The use of fluorescence-activated cell sorting in studying plant development and environmental responses
Open Access | Review | Published: 6 September 2013
Anthony D. Carter1,2, Roxanna Bonyadi1 and Miriam L. Gifford*,1,2
1School of Life Sciences and 2Warwick Systems Biology Centre, University of Warwick, Coventry, UK
Fluorescence-Activated Cell Sorting (FACS) is a powerful tool that enables plant growth and development to be studied at the cellular level. Flow cytometry is used to isolate subpopulations of cells, such as those of specific cell types, or cells at particular developmental stages that have been marked with fluorescent proteins. Transgenic technology has given us the ability to generate plants that express fluorescent proteins, not just constitutively in particular cell types, but also dynamically in response to endogenous or external factors. By processing such transgenic lines with FACS, it is possible to isolate distinct populations of cells in a wide range of likely response states for further analysis. This is particularly useful for investigating biological mechanisms in plants because the control of growth and development is manifest at the cell type level.

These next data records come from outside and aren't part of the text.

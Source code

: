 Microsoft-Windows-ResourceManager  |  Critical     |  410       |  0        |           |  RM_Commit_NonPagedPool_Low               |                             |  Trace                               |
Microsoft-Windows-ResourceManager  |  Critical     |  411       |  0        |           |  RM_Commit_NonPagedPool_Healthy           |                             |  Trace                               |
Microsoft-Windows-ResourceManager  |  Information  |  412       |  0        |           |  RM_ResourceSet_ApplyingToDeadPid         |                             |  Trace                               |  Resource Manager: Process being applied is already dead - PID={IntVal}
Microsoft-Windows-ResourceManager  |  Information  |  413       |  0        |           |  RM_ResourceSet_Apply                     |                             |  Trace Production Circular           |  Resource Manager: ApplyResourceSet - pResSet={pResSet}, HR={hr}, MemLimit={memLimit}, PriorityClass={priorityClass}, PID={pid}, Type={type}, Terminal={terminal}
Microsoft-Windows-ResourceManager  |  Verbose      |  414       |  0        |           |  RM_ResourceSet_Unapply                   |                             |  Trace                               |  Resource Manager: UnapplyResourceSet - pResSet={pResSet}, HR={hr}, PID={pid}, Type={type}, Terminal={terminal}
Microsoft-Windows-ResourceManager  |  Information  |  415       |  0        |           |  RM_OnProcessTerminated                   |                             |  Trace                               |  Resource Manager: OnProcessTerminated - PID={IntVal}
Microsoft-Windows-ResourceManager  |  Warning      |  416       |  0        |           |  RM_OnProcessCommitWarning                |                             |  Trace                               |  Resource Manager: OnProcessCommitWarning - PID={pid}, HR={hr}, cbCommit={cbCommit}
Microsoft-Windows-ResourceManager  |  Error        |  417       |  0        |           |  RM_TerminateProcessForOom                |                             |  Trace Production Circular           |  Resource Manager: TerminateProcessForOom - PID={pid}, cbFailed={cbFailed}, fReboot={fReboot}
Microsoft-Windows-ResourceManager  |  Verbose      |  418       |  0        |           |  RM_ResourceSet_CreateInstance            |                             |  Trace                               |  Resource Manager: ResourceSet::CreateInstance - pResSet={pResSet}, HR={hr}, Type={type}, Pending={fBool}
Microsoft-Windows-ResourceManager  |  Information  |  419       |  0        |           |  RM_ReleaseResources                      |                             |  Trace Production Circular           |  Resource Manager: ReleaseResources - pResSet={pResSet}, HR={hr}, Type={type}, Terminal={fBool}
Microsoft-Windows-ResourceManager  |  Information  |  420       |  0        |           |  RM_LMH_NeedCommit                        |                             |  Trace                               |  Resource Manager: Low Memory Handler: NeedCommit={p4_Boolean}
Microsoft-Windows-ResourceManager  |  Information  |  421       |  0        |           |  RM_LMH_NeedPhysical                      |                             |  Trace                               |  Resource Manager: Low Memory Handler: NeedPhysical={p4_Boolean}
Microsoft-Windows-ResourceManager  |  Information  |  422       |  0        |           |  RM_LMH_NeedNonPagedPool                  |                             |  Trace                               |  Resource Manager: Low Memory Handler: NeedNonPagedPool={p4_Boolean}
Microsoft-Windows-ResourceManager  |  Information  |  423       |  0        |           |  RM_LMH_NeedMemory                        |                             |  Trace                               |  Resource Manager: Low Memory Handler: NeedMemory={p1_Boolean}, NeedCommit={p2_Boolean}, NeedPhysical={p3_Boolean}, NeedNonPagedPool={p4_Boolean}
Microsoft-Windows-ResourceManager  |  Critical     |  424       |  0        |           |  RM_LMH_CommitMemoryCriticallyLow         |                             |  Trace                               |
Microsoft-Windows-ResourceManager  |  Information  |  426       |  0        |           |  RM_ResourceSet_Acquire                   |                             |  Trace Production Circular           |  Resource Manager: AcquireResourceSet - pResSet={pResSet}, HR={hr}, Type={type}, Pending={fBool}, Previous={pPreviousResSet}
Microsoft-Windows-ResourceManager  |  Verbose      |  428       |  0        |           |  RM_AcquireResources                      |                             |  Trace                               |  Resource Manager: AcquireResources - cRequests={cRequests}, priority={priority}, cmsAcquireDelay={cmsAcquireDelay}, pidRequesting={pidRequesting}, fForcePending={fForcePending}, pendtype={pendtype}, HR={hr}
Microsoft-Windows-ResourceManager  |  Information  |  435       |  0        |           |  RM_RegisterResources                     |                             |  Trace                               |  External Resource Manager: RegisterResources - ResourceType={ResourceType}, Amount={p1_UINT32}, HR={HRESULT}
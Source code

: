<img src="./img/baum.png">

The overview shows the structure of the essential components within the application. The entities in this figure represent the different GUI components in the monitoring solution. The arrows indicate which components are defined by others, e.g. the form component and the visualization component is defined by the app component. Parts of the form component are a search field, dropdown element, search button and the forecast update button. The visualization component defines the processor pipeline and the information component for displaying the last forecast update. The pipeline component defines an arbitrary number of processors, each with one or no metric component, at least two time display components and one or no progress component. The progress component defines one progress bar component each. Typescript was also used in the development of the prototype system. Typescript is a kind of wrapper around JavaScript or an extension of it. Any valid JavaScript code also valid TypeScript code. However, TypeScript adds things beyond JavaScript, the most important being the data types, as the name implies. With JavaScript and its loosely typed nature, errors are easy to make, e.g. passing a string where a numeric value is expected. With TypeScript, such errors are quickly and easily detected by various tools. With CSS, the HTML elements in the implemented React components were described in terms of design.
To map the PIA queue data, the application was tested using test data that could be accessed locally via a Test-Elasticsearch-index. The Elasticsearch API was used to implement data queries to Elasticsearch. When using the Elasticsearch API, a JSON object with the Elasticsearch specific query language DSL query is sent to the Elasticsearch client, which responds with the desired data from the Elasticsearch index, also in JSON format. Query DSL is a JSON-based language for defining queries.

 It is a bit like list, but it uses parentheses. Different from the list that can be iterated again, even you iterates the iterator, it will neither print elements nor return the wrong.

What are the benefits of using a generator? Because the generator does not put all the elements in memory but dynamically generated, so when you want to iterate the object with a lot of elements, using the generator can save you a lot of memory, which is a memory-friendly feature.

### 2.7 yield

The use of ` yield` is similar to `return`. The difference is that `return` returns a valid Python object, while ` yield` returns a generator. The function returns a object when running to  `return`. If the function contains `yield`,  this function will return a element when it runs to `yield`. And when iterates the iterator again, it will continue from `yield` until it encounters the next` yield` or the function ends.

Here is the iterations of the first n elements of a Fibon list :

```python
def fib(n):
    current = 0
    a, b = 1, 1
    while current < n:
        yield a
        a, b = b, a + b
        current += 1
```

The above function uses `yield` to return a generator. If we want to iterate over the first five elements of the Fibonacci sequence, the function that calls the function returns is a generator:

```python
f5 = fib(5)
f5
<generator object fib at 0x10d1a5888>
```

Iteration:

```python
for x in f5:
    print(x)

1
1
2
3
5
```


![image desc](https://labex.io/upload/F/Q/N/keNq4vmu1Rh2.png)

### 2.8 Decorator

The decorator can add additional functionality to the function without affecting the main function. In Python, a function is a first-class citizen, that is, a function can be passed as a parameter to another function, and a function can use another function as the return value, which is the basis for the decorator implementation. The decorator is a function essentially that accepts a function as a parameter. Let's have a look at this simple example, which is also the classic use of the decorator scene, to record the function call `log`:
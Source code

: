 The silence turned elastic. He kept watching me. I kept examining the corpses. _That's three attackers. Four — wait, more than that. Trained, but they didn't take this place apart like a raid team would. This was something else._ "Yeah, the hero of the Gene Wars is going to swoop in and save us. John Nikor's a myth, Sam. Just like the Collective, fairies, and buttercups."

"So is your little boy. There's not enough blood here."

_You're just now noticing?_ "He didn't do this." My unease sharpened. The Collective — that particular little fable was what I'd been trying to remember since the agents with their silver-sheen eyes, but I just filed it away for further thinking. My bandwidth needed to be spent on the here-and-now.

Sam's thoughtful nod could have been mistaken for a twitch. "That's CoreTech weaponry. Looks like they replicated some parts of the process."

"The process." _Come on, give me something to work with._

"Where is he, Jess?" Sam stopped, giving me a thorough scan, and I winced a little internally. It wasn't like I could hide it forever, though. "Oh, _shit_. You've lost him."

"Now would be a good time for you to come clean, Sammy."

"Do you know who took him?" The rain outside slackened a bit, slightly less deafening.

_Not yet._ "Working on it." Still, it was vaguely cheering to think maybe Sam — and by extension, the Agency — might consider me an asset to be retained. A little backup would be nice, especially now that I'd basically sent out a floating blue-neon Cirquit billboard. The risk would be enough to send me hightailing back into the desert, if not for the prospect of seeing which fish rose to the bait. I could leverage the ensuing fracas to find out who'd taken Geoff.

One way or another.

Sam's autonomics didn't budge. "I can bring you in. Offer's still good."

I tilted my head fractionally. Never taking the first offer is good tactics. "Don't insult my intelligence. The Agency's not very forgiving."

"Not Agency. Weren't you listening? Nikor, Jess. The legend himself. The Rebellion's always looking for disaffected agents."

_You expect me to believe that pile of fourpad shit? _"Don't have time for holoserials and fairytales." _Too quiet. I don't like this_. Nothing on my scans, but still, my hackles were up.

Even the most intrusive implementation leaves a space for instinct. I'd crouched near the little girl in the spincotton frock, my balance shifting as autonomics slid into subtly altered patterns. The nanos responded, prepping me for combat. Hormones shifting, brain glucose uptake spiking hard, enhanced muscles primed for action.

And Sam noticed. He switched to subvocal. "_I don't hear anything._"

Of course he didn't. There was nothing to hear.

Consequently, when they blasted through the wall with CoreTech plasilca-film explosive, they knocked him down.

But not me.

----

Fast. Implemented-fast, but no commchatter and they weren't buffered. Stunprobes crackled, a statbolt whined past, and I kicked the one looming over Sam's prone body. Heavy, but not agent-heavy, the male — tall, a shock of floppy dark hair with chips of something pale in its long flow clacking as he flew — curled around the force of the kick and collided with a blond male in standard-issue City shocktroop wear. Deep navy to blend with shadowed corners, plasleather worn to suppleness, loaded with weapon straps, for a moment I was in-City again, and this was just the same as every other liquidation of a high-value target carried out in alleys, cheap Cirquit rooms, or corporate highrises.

Furthermore, the specificity of the resulting data enables fine modelling of the transcriptional networks that exert systems-level control of the transcriptome; hence key regulators of responses and processes in the plant can be identified. In this review, the current state of the art for FACS methods in plants is explored by means of case studies of research in which cell sorting allowed us to make significant new discoveries.